The use of appropriate periods of rest is one of the most overlooked aspects of health and fitness today. In fact, many of the recently published weight training programs that promise to deliver results in just a few short weeks do not even bother to define rest even though the time between each set and session is absolutely critical. Too much rest will compromise the benefits of the session, and too little could actually reduce strength or lead to injury.
Sebastian Hirsch has pointed out that while undefined rest is a common problem among many lifters, the same is not often true of runners. This is because a serious running program is designed with the goal of improving both the aerobic and anaerobic capacity of the runner, and the amount of rest allowed during a training session will be based on the system that is targeted for improvement. Furthermore, runners become more acutely aware of how their performance is affected by even the slightest alteration in rest, with 30 seconds of rest between sets yielding far different results than several minutes.
Rest can also refer to the amount of sleep an individual gets, though sleep is not the only part of recovery that can make a difference. Since most jobs today are sedentary in nature, active recovery is an important part of training that can also result in reducing the chance of injury. This may be something as simple as a long walk or a brisk bike ride — anything that gets blood circulating through the body to aid in the recovery process.

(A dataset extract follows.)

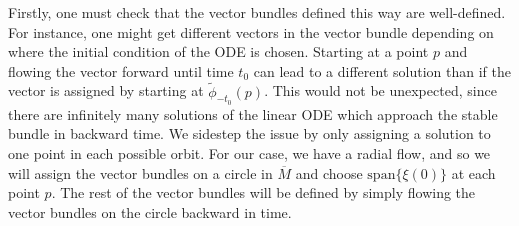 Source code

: Firstly, one must check that the vector bundles defined this way are well-defined. For instance, one might get different vectors in the vector bundle depending on where the initial condition of the ODE is chosen. Starting at a point \(p\) and flowing the vector forward until time \(t_0\) can lead to a different solution than if the vector is assigned by starting at \(\tilde\phi_{-t_0}(p)\). This would not be unexpected, since there are infinitely many solutions of the linear ODE which approach the stable bundle in backward time. We sidestep the issue by only assigning a solution to one point in each possible orbit. For our case, we have a radial flow, and so we will assign the vector bundles on a circle in \(\overline M\) and choose \(\mathrm{span}\{\xi(0)\}\) at each point \(p\). The rest of the vector bundles will be defined by simply flowing the vector bundles on the circle backward in time.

To illustrate the importance of rest, take, for example, two men of similar strength and size who are following the same training program. The first, Hugo, sleeps five hours per night and does no form of active recovery in between training sessions. The other, Marcus, sleeps eight hours per night and takes a 45-minute walk with his dog every evening. It should be clear that Marcus is going to get more out of the program while Hugo is going to be left wondering why he is not improving at the rate he should.